▶ **What this task involves**
Your answer must consist of the records below, reproduced exactly, with every picture removed.

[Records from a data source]
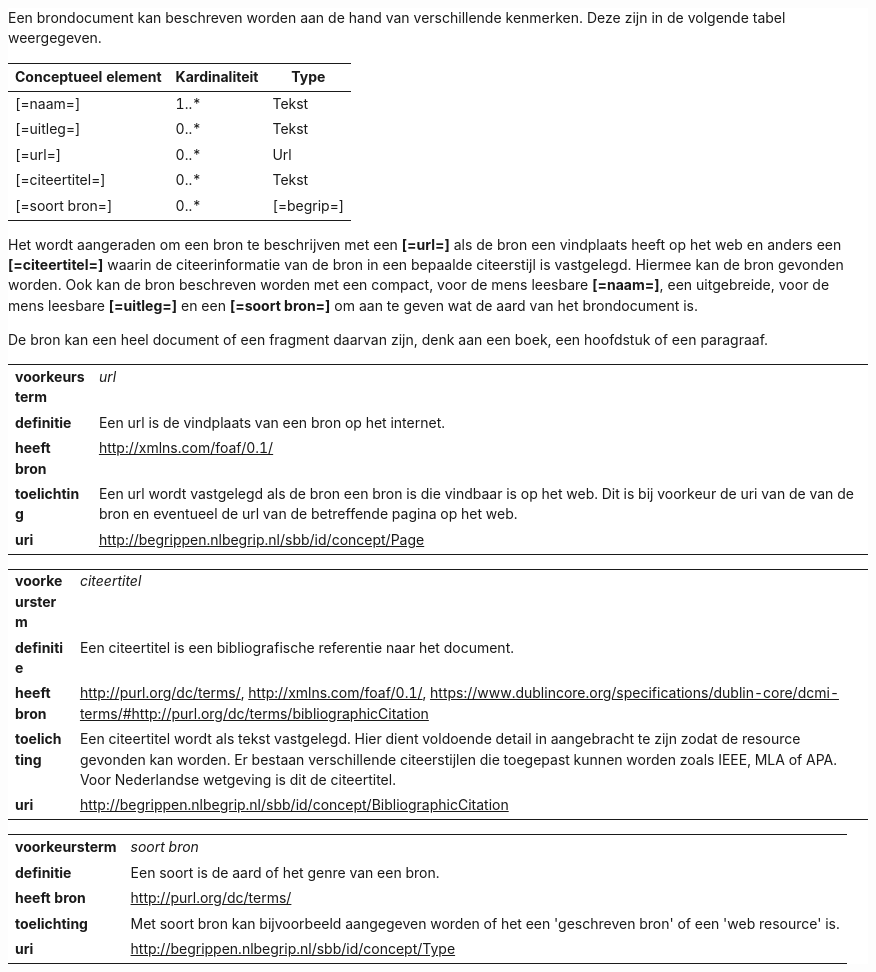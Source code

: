 Een brondocument kan beschreven worden aan de hand van verschillende kenmerken. Deze zijn in de volgende tabel weergegeven.

| Conceptueel element | Kardinaliteit | Type         |
| ------------------- | ------------- | ------------ |
| [=naam=]            | 1..*          | Tekst        |
| [=uitleg=]          | 0..*          | Tekst        |
| [=url=]             | 0..*          | Url          |
| [=citeertitel=]     | 0..*          | Tekst        |
| [=soort bron=]      | 0..*          | [=begrip=]   |

Het wordt aangeraden om een bron te beschrijven met een **[=url=]** als de bron een vindplaats heeft op het web en anders een **[=citeertitel=]** waarin de citeerinformatie van de bron in een bepaalde citeerstijl is vastgelegd. Hiermee kan de bron gevonden worden. Ook kan de bron beschreven worden met een compact, voor de mens leesbare **[=naam=]**, een uitgebreide, voor de mens leesbare **[=uitleg=]** en een **[=soort bron=]** om aan te geven wat de aard van het brondocument is.

De bron kan een heel document of een fragment daarvan zijn, denk aan een boek, een hoofdstuk of een paragraaf.

|                       |                                       |
|-----------------------|---------------------------------------|
| **voorkeursterm**   | <dfn>url</dfn> |
| **definitie**        | Een url is de vindplaats van een bron op het internet. |
| **heeft bron** | http://xmlns.com/foaf/0.1/ |
| **toelichting** | Een url wordt vastgelegd als de bron een bron is die vindbaar is op het web. Dit is bij voorkeur de uri van de van de bron en eventueel de url van de betreffende pagina op het web. |
| **uri** | http://begrippen.nlbegrip.nl/sbb/id/concept/Page |

|                       |                                       |
|-----------------------|---------------------------------------|
| **voorkeursterm**   | <dfn>citeertitel</dfn> |
| **definitie**        | Een citeertitel is een bibliografische referentie naar het document. |
| **heeft bron** | http://purl.org/dc/terms/, http://xmlns.com/foaf/0.1/, https://www.dublincore.org/specifications/dublin-core/dcmi-terms/#http://purl.org/dc/terms/bibliographicCitation |
| **toelichting** | Een citeertitel wordt als tekst vastgelegd. Hier dient voldoende detail in aangebracht te zijn zodat de resource gevonden kan worden. Er bestaan verschillende citeerstijlen die toegepast kunnen worden zoals IEEE, MLA of APA. Voor Nederlandse wetgeving is dit de citeertitel. |
| **uri** | http://begrippen.nlbegrip.nl/sbb/id/concept/BibliographicCitation |

|                       |                                       |
|-----------------------|---------------------------------------|
| **voorkeursterm**   | <dfn>soort bron</dfn> |
| **definitie**        | Een soort is de aard of het genre van een bron. |
| **heeft bron** | http://purl.org/dc/terms/ |
| **toelichting** | Met soort bron kan bijvoorbeeld aangegeven worden of het een 'geschreven bron' of een 'web resource' is. |
| **uri** | http://begrippen.nlbegrip.nl/sbb/id/concept/Type |
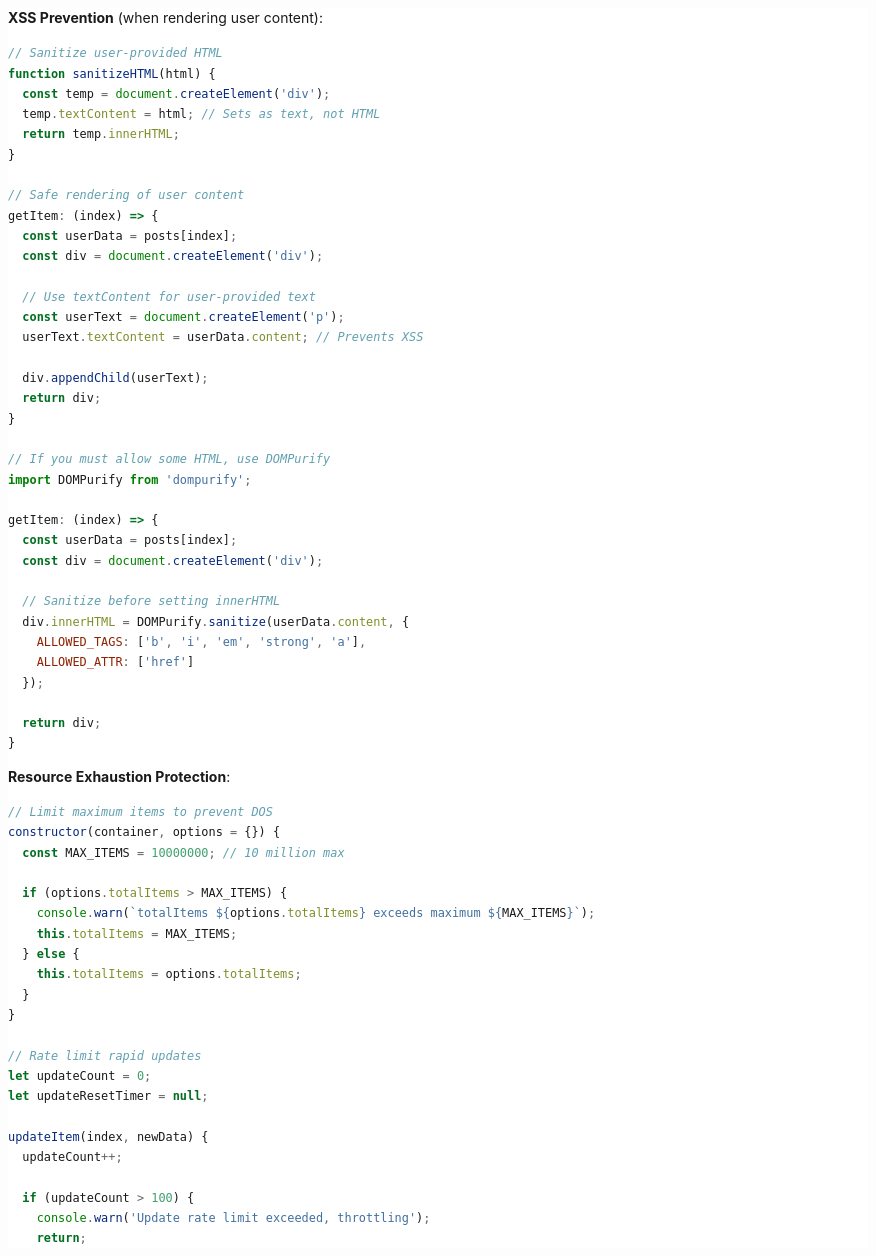 **XSS Prevention** (when rendering user content):

```javascript
// Sanitize user-provided HTML
function sanitizeHTML(html) {
  const temp = document.createElement('div');
  temp.textContent = html; // Sets as text, not HTML
  return temp.innerHTML;
}

// Safe rendering of user content
getItem: (index) => {
  const userData = posts[index];
  const div = document.createElement('div');
  
  // Use textContent for user-provided text
  const userText = document.createElement('p');
  userText.textContent = userData.content; // Prevents XSS
  
  div.appendChild(userText);
  return div;
}

// If you must allow some HTML, use DOMPurify
import DOMPurify from 'dompurify';

getItem: (index) => {
  const userData = posts[index];
  const div = document.createElement('div');
  
  // Sanitize before setting innerHTML
  div.innerHTML = DOMPurify.sanitize(userData.content, {
    ALLOWED_TAGS: ['b', 'i', 'em', 'strong', 'a'],
    ALLOWED_ATTR: ['href']
  });
  
  return div;
}
```

**Resource Exhaustion Protection**:

```javascript
// Limit maximum items to prevent DOS
constructor(container, options = {}) {
  const MAX_ITEMS = 10000000; // 10 million max
  
  if (options.totalItems > MAX_ITEMS) {
    console.warn(`totalItems ${options.totalItems} exceeds maximum ${MAX_ITEMS}`);
    this.totalItems = MAX_ITEMS;
  } else {
    this.totalItems = options.totalItems;
  }
}

// Rate limit rapid updates
let updateCount = 0;
let updateResetTimer = null;

updateItem(index, newData) {
  updateCount++;
  
  if (updateCount > 100) {
    console.warn('Update rate limit exceeded, throttling');
    return;
```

▶ **Written answer**
Source code

: Een brondocument kan beschreven worden aan de hand van verschillende kenmerken. Deze zijn in de volgende tabel weergegeven.

| Conceptueel element | Kardinaliteit | Type         |
| ------------------- | ------------- | ------------ |
| [=naam=]            | 1..*          | Tekst        |
| [=uitleg=]          | 0..*          | Tekst        |
| [=url=]             | 0..*          | Url          |
| [=citeertitel=]     | 0..*          | Tekst        |
| [=soort bron=]      | 0..*          | [=begrip=]   |

Het wordt aangeraden om een bron te beschrijven met een **[=url=]** als de bron een vindplaats heeft op het web en anders een **[=citeertitel=]** waarin de citeerinformatie van de bron in een bepaalde citeerstijl is vastgelegd. Hiermee kan de bron gevonden worden. Ook kan de bron beschreven worden met een compact, voor de mens leesbare **[=naam=]**, een uitgebreide, voor de mens leesbare **[=uitleg=]** en een **[=soort bron=]** om aan te geven wat de aard van het brondocument is.

De bron kan een heel document of een fragment daarvan zijn, denk aan een boek, een hoofdstuk of een paragraaf.

|                       |                                       |
|-----------------------|---------------------------------------|
| **voorkeursterm**   | <dfn>url</dfn> |
| **definitie**        | Een url is de vindplaats van een bron op het internet. |
| **heeft bron** | http://xmlns.com/foaf/0.1/ |
| **toelichting** | Een url wordt vastgelegd als de bron een bron is die vindbaar is op het web. Dit is bij voorkeur de uri van de van de bron en eventueel de url van de betreffende pagina op het web. |
| **uri** | http://begrippen.nlbegrip.nl/sbb/id/concept/Page |

|                       |                                       |
|-----------------------|---------------------------------------|
| **voorkeursterm**   | <dfn>citeertitel</dfn> |
| **definitie**        | Een citeertitel is een bibliografische referentie naar het document. |
| **heeft bron** | http://purl.org/dc/terms/, http://xmlns.com/foaf/0.1/, https://www.dublincore.org/specifications/dublin-core/dcmi-terms/#http://purl.org/dc/terms/bibliographicCitation |
| **toelichting** | Een citeertitel wordt als tekst vastgelegd. Hier dient voldoende detail in aangebracht te zijn zodat de resource gevonden kan worden. Er bestaan verschillende citeerstijlen die toegepast kunnen worden zoals IEEE, MLA of APA. Voor Nederlandse wetgeving is dit de citeertitel. |
| **uri** | http://begrippen.nlbegrip.nl/sbb/id/concept/BibliographicCitation |

|                       |                                       |
|-----------------------|---------------------------------------|
| **voorkeursterm**   | <dfn>soort bron</dfn> |
| **definitie**        | Een soort is de aard of het genre van een bron. |
| **heeft bron** | http://purl.org/dc/terms/ |
| **toelichting** | Met soort bron kan bijvoorbeeld aangegeven worden of het een 'geschreven bron' of een 'web resource' is. |
| **uri** | http://begrippen.nlbegrip.nl/sbb/id/concept/Type |
 **XSS Prevention** (when rendering user content):

```javascript
// Sanitize user-provided HTML
function sanitizeHTML(html) {
  const temp = document.createElement('div');
  temp.textContent = html; // Sets as text, not HTML
  return temp.innerHTML;
}

// Safe rendering of user content
getItem: (index) => {
  const userData = posts[index];
  const div = document.createElement('div');
  
  // Use textContent for user-provided text
  const userText = document.createElement('p');
  userText.textContent = userData.content; // Prevents XSS
  
  div.appendChild(userText);
  return div;
}

// If you must allow some HTML, use DOMPurify
import DOMPurify from 'dompurify';

getItem: (index) => {
  const userData = posts[index];
  const div = document.createElement('div');
  
  // Sanitize before setting innerHTML
  div.innerHTML = DOMPurify.sanitize(userData.content, {
    ALLOWED_TAGS: ['b', 'i', 'em', 'strong', 'a'],
    ALLOWED_ATTR: ['href']
  });
  
  return div;
}
```

**Resource Exhaustion Protection**:

```javascript
// Limit maximum items to prevent DOS
constructor(container, options = {}) {
  const MAX_ITEMS = 10000000; // 10 million max
  
  if (options.totalItems > MAX_ITEMS) {
    console.warn(`totalItems ${options.totalItems} exceeds maximum ${MAX_ITEMS}`);
    this.totalItems = MAX_ITEMS;
  } else {
    this.totalItems = options.totalItems;
  }
}

// Rate limit rapid updates
let updateCount = 0;
let updateResetTimer = null;

updateItem(index, newData) {
  updateCount++;
  
  if (updateCount > 100) {
    console.warn('Update rate limit exceeded, throttling');
    return;
```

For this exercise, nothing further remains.